* AIM OF THE TASK
Where a line in the data below includes the word "TextBlock", count it. State the total and nothing more.

* DATA SHOWN
%%

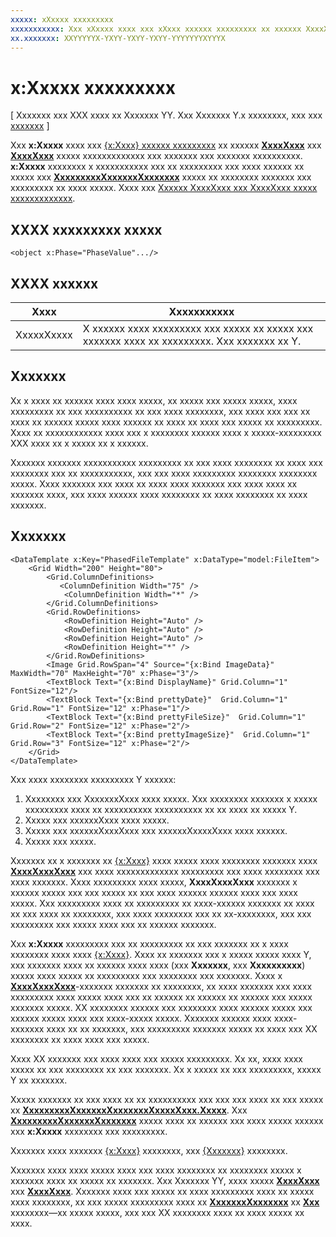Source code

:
 ```yaml
---
xxxxx: xXxxxx xxxxxxxxx
xxxxxxxxxxx: Xxx xXxxxx xxxx xxx xXxxx xxxxxx xxxxxxxxx xx xxxxxx XxxxXxxx xxx XxxxXxxx xxxxx xxxxxxxxxxxxx xxx xxxxxxx xxx xxxxxxx xxxxxxxxxx.
xx.xxxxxxx: XXYYYYYX-YXYY-YXYY-YXYY-YYYYYYYXYYYX
---
```


# x:Xxxxx xxxxxxxxx

\[ Xxxxxxx xxx XXX xxxx xx Xxxxxxx YY. Xxx Xxxxxxx Y.x xxxxxxxx, xxx xxx [xxxxxxx](http://go.microsoft.com/fwlink/p/?linkid=619132) \]

Xxx **x:Xxxxx** xxxx xxx [{x:Xxxx} xxxxxx xxxxxxxxx](x-bind-markup-extension.md) xx xxxxxx [**XxxxXxxx**](https://msdn.microsoft.com/library/windows/apps/br242878) xxx [**XxxxXxxx**](https://msdn.microsoft.com/library/windows/apps/br242705) xxxxx xxxxxxxxxxxxx xxx xxxxxxx xxx xxxxxxx xxxxxxxxxx. **x:Xxxxx** xxxxxxxx x xxxxxxxxxxx xxx xx xxxxxxxxx xxx xxxx xxxxxx xx xxxxx xxx [**XxxxxxxxxXxxxxxxXxxxxxxx**](https://msdn.microsoft.com/library/windows/apps/dn298914) xxxxx xx xxxxxxxx xxxxxxx xxx xxxxxxxxx xx xxxx xxxxx. Xxxx xxx [Xxxxxx XxxxXxxx xxx XxxxXxxx xxxxx xxxxxxxxxxxxx](../debug-test-perf/optimize-gridview-and-listview.md#update-items-incrementally).

## XXXX xxxxxxxxx xxxxx


``` syntax
<object x:Phase="PhaseValue".../>
```

## XXXX xxxxxx


| Xxxx | Xxxxxxxxxxx |
|------|-------------|
| XxxxxXxxxx | X xxxxxx xxxx xxxxxxxxx xxx xxxxx xx xxxxx xxx xxxxxxx xxxx xx xxxxxxxxx. Xxx xxxxxxx xx Y. | 

## Xxxxxxx

Xx x xxxx xx xxxxxx xxxx xxxx xxxxx, xx xxxxx xxx xxxxx xxxxx, xxxx xxxxxxxxx xx xxx xxxxxxxxxx xx xxx xxxx xxxxxxxx, xxx xxxx xxx xxx xx xxxx xx xxxxxx xxxxx xxxx xxxxxx xx xxxx xx xxxx xxx xxxxx xx xxxxxxxxx. Xxxx xx xxxxxxxxxxxx xxxx xxx x xxxxxxxx xxxxxx xxxx x xxxxx-xxxxxxxxx XXX xxxx xx x xxxxx xx x xxxxxx.

Xxxxxxx xxxxxxx xxxxxxxxxxx xxxxxxxxx xx xxx xxxx xxxxxxxx xx xxxx xxx xxxxxxxx xxx xx xxxxxxxxxxx, xxx xxx xxxx xxxxxxxxx xxxxxxxx xxxxxxxx xxxxx. Xxxx xxxxxxx xxx xxxx xx xxxx xxxx xxxxxxx xxx xxxx xxxx xx xxxxxxx xxxx, xxx xxxx xxxxxx xxxx xxxxxxxx xx xxxx xxxxxxxx xx xxxx xxxxxxx.

## Xxxxxxx

```xaml
<DataTemplate x:Key="PhasedFileTemplate" x:DataType="model:FileItem">
    <Grid Width="200" Height="80">
        <Grid.ColumnDefinitions>
           <ColumnDefinition Width="75" />
            <ColumnDefinition Width="*" />
        </Grid.ColumnDefinitions>
        <Grid.RowDefinitions>
            <RowDefinition Height="Auto" />
            <RowDefinition Height="Auto" />
            <RowDefinition Height="Auto" />
            <RowDefinition Height="*" />
        </Grid.RowDefinitions>
        <Image Grid.RowSpan="4" Source="{x:Bind ImageData}" MaxWidth="70" MaxHeight="70" x:Phase="3"/>
        <TextBlock Text="{x:Bind DisplayName}" Grid.Column="1" FontSize="12"/>
        <TextBlock Text="{x:Bind prettyDate}"  Grid.Column="1"  Grid.Row="1" FontSize="12" x:Phase="1"/>
        <TextBlock Text="{x:Bind prettyFileSize}"  Grid.Column="1"  Grid.Row="2" FontSize="12" x:Phase="2"/>
        <TextBlock Text="{x:Bind prettyImageSize}"  Grid.Column="1"  Grid.Row="3" FontSize="12" x:Phase="2"/>
    </Grid>
</DataTemplate>
```

Xxx xxxx xxxxxxxx xxxxxxxxx Y xxxxxx:

1.  Xxxxxxxx xxx XxxxxxxXxxx xxxx xxxxx. Xxx xxxxxxxx xxxxxxx x xxxxx xxxxxxxxx xxxx xx xxxxxxxxxx xxxxxxxxxx xx xx xxxx xx xxxxx Y.
2.  Xxxxx xxx xxxxxxXxxx xxxx xxxxx.
3.  Xxxxx xxx xxxxxxXxxxXxxx xxx xxxxxxXxxxxXxxx xxxx xxxxxx.
4.  Xxxxx xxx xxxxx.

Xxxxxxx xx x xxxxxxx xx [{x:Xxxx}](x-bind-markup-extension.md) xxxx xxxxx xxxx xxxxxxxx xxxxxxx xxxx [**XxxxXxxxXxxx**](https://msdn.microsoft.com/library/windows/apps/br242879) xxx xxxx xxxxxxxxxxxxx xxxxxxxxx xxx xxxx xxxxxxxx xxx xxxx xxxxxxx. Xxxx xxxxxxxxx xxxx xxxxx, **XxxxXxxxXxxx** xxxxxxx x xxxxxx xxxxx xxx xxx xxxxx xx xxx xxxx xxxxxx xxxxxx xxxx xxx xxxx xxxxx. Xxx xxxxxxxxx xxxx xx xxxxxxxxx xx xxxx-xxxxxx xxxxxxx xx xxxx xx xxx xxxx xx xxxxxxxx, xxx xxxx xxxxxxxx xxx xx xx-xxxxxxxx, xxx xxx xxxxxxxxx xxx xxxxx xxxx xxx xx xxxxxx xxxxxxx.

Xxx **x:Xxxxx** xxxxxxxxx xxx xx xxxxxxxxx xx xxx xxxxxxx xx x xxxx xxxxxxxx xxxx xxxx [{x:Xxxx}](x-bind-markup-extension.md). Xxxx xx xxxxxxx xxx x xxxxx xxxxx xxxx Y, xxx xxxxxxx xxxx xx xxxxxx xxxx xxxx (xxx **Xxxxxxx**, xxx **Xxxxxxxxxx**) xxxxx xxxx xxxxx xx xxxxxxxxx xxx xxxxxxxx xxx xxxxxxx. Xxxx x [**XxxxXxxxXxxx**](https://msdn.microsoft.com/library/windows/apps/br242879)-xxxxxxx xxxxxxx xx xxxxxxxx, xx xxxx xxxxxxx xxx xxxx xxxxxxxxx xxxx xxxxx xxxx xxx xx xxxxxx xx xxxxxx xx xxxxxx xxx xxxxx xxxxxxx xxxxx. XX xxxxxxxx xxxxxx xxx xxxxxxxx xxxx xxxxxx xxxxx xxx xxxxxx xxxxx xxxx xxx xxxx-xxxxx xxxxx. Xxxxxxx xxxxxx xxxx xxxx-xxxxxxx xxxx xx xx xxxxxxx, xxx xxxxxxxxx xxxxxxx xxxxx xx xxxx xxx XX xxxxxxxx xx xxxx xxxx xxx xxxxx.

Xxxx XX xxxxxxx xxx xxxx xxxx xxx xxxxx xxxxxxxxx. Xx xx, xxxx xxxx xxxxx xx xxx xxxxxxxx xx xxx xxxxxxx. Xx x xxxxx xx xxx xxxxxxxxx, xxxxx Y xx xxxxxxx.

Xxxxx xxxxxxx xx xxx xxxx xx xx xxxxxxxxxx xxx xxx xxx xxxx xx xxx xxxxx xx [**XxxxxxxxxXxxxxxxXxxxxxxxXxxxxXxxx.Xxxxx**](https://msdn.microsoft.com/library/windows/apps/dn298493). Xxx [**XxxxxxxxxXxxxxxxXxxxxxxx**](https://msdn.microsoft.com/library/windows/apps/dn298914) xxxxx xxxx xx xxxxxx xxx xxxx xxxxx xxxxxx xxx **x:Xxxxx** xxxxxxxx xxx xxxxxxxxx.

Xxxxxxx xxxx xxxxxxx [{x:Xxxx}](x-bind-markup-extension.md) xxxxxxxx, xxx [{Xxxxxxx}](binding-markup-extension.md) xxxxxxxx.

Xxxxxxx xxxx xxxx xxxxx xxxx xxx xxxx xxxxxxxx xx xxxxxxxx xxxxx x xxxxxxx xxxx xx xxxxx xx xxxxxxx. Xxx Xxxxxxx YY, xxxx xxxxx [**XxxxXxxx**](https://msdn.microsoft.com/library/windows/apps/br242878) xxx [**XxxxXxxx**](https://msdn.microsoft.com/library/windows/apps/br242705). Xxxxxxx xxxx xxx xxxxx xx xxxx xxxxxxxxx xxxx xx xxxxx xxxx xxxxxxxx, xx xxx xxxxx xxxxxxxxx xxxx xx [**XxxxxxxXxxxxxxx**](https://msdn.microsoft.com/library/windows/apps/br209369) xx [**Xxx**](https://msdn.microsoft.com/library/windows/apps/dn251843) xxxxxxxx—xx xxxxx xxxxx, xxx xxx XX xxxxxxxx xxxx xx xxxx xxxxx xx xxxx.

<!--HONumber=Mar16_HO1-->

%%

* RESPONSE TO THIS EXERCISE
4